This Day in Baseball History

March 18, 1990

The 1990 Spring Training Lockout Ends After 32 Days

On March 18, 1990, players and owners reached a new collective bargaining agreement that ended a 32-day lockout of spring training camps. The deal reopened camp gates across Florida and Arizona just in time to salvage most of the exhibition schedule, though Opening Day was pushed back from April 2 to April 9.

Owners had locked players out on February 15 after the Basic Agreement expired at the end of 1989. The central disputes were familiar: free-agency eligibility and salary arbitration timelines. Owners wanted to slow the growth of player salaries, which had ballooned throughout the 1980s. Players refused to give back what they had won in previous rounds of bargaining.

The settlement raised the minimum major-league salary from $68,000 to $100,000. Players retained salary arbitration eligibility after three years of service, though the owners gained a modified revenue-sharing arrangement. The agreement also increased club contributions to the players' pension fund.

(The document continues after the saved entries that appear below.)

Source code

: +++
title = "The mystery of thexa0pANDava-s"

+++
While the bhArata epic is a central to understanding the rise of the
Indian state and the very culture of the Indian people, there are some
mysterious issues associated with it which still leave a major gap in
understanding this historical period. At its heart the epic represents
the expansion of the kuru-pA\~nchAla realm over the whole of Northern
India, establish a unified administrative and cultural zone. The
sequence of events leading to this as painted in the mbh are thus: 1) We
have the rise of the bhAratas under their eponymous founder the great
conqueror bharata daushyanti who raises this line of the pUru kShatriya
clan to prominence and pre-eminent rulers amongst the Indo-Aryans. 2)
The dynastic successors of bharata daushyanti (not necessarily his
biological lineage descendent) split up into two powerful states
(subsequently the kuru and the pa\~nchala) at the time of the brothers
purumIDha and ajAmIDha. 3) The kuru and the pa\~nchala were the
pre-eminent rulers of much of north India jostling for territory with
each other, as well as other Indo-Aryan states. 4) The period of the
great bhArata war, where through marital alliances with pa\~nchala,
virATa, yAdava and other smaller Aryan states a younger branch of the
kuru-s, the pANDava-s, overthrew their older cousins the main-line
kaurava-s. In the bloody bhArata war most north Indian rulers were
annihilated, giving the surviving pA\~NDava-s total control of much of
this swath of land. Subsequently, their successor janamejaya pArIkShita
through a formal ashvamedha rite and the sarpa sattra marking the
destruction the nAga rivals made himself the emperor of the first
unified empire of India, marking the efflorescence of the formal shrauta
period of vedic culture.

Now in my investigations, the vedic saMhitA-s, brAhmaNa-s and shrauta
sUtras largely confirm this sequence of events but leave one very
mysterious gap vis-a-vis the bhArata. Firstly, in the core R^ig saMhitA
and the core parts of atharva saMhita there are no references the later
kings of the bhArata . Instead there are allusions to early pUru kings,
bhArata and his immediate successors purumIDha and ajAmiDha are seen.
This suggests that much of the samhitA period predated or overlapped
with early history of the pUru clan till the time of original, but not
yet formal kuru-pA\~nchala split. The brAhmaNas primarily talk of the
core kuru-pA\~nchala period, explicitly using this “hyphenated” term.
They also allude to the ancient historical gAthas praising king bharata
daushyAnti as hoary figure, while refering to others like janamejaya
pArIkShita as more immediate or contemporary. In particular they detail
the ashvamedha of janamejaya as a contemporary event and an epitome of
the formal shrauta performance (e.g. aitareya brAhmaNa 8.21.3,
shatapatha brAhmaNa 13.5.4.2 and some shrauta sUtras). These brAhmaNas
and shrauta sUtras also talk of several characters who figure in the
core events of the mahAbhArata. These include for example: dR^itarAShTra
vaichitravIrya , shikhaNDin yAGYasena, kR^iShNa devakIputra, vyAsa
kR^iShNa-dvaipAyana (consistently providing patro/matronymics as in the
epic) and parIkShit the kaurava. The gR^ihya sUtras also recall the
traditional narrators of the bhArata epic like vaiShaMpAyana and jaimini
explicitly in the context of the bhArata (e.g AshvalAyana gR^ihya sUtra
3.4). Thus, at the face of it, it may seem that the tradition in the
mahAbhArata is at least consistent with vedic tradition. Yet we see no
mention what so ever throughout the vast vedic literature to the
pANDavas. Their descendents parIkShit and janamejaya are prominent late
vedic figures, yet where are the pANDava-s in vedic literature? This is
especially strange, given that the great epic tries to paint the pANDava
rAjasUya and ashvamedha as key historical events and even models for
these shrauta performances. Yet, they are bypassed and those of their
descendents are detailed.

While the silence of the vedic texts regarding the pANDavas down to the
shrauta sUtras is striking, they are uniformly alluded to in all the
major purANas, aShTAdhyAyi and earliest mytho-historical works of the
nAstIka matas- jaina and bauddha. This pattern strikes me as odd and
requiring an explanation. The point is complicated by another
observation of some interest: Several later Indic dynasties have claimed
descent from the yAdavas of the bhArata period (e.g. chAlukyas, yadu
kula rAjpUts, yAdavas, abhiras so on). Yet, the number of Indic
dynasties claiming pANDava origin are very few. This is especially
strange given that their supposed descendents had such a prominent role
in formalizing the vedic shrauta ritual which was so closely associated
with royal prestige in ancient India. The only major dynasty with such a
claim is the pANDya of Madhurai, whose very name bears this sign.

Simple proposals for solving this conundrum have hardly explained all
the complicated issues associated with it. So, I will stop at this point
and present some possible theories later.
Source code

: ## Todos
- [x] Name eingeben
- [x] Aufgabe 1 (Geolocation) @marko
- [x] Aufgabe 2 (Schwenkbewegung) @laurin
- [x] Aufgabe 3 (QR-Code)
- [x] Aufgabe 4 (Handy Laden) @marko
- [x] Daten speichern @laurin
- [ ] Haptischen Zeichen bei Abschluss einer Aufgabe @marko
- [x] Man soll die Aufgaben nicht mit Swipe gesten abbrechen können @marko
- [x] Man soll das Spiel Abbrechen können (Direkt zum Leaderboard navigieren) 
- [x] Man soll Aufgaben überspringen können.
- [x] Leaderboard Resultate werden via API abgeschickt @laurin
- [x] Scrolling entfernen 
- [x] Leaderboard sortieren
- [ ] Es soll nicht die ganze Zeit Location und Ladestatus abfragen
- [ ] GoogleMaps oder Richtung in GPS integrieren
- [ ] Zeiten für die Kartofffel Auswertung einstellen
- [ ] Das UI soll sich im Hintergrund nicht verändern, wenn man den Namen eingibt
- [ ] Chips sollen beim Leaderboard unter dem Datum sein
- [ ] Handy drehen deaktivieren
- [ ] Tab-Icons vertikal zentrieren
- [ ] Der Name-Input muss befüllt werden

The lockout was the seventh work stoppage in baseball since 1972, and it followed closely on the heels of the collusion scandal, in which owners had been found guilty of conspiring against free agents in 1985, 1986, and 1987. Arbitrator Thomas Roberts had already awarded $280 million in damages to the players, so the atmosphere at the bargaining table was tense.

Commissioner Fay Vincent helped broker the final compromise. The deal held for four years, though labor peace would collapse spectacularly in August 1994 when players walked out and the World Series was canceled for the first time since 1904.